• WORK REQUIRED: Reproduce exactly the lines below, from the first one through the line containing "Bitswap Success Ratio |", and omit any pictures.

___ DATA SUPPLIED ___

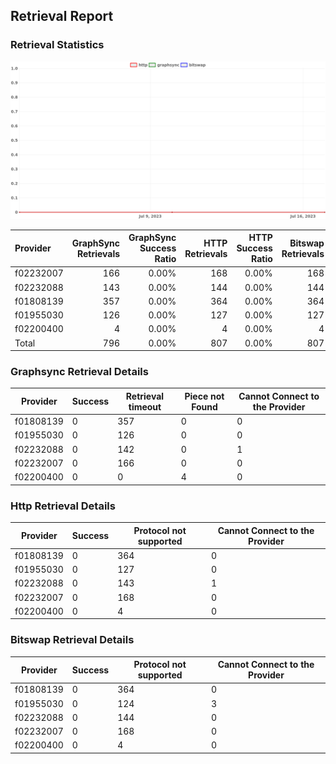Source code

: ## Retrieval Report
### Retrieval Statistics
<img src="https://raw.githubusercontent.com/data-preservation-programs/filplus-checker-assets/main/filecoin-project/filecoin-plus-large-datasets/issues/1988/1689754561386.png"/>

| Provider  | GraphSync Retrievals | GraphSync Success Ratio | HTTP Retrievals | HTTP Success Ratio | Bitswap Retrievals | Bitswap Success Ratio |
| :-------- | -------------------: | ----------------------: | --------------: | -----------------: | -----------------: | --------------------: |
| f02232007 |                  166 |                   0.00% |             168 |              0.00% |                168 |                 0.00% |
| f02232088 |                  143 |                   0.00% |             144 |              0.00% |                144 |                 0.00% |
| f01808139 |                  357 |                   0.00% |             364 |              0.00% |                364 |                 0.00% |
| f01955030 |                  126 |                   0.00% |             127 |              0.00% |                127 |                 0.00% |
| f02200400 |                    4 |                   0.00% |               4 |              0.00% |                  4 |                 0.00% |
| Total     |                  796 |                   0.00% |             807 |              0.00% |                807 |                 0.00% |

### Graphsync Retrieval Details
| Provider  | Success | Retrieval timeout | Piece not Found | Cannot Connect to the Provider |
| --------- | ------- | ----------------- | --------------- | ------------------------------ |
| f01808139 | 0       | 357               | 0               | 0                              |
| f01955030 | 0       | 126               | 0               | 0                              |
| f02232088 | 0       | 142               | 0               | 1                              |
| f02232007 | 0       | 166               | 0               | 0                              |
| f02200400 | 0       | 0                 | 4               | 0                              |

### Http Retrieval Details
| Provider  | Success | Protocol not supported | Cannot Connect to the Provider |
| --------- | ------- | ---------------------- | ------------------------------ |
| f01808139 | 0       | 364                    | 0                              |
| f01955030 | 0       | 127                    | 0                              |
| f02232088 | 0       | 143                    | 1                              |
| f02232007 | 0       | 168                    | 0                              |
| f02200400 | 0       | 4                      | 0                              |

### Bitswap Retrieval Details
| Provider  | Success | Protocol not supported | Cannot Connect to the Provider |
| --------- | ------- | ---------------------- | ------------------------------ |
| f01808139 | 0       | 364                    | 0                              |
| f01955030 | 0       | 124                    | 3                              |
| f02232088 | 0       | 144                    | 0                              |
| f02232007 | 0       | 168                    | 0                              |
| f02200400 | 0       | 4                      | 0                              |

___

• RESULT FOR THIS TASK:
Source code

: ## Retrieval Report
### Retrieval Statistics
<img src="https://raw.githubusercontent.com/data-preservation-programs/filplus-checker-assets/main/filecoin-project/filecoin-plus-large-datasets/issues/1988/1689754561386.png"/>

| Provider  | GraphSync Retrievals | GraphSync Success Ratio | HTTP Retrievals | HTTP Success Ratio | Bitswap Retrievals | Bitswap Success Ratio |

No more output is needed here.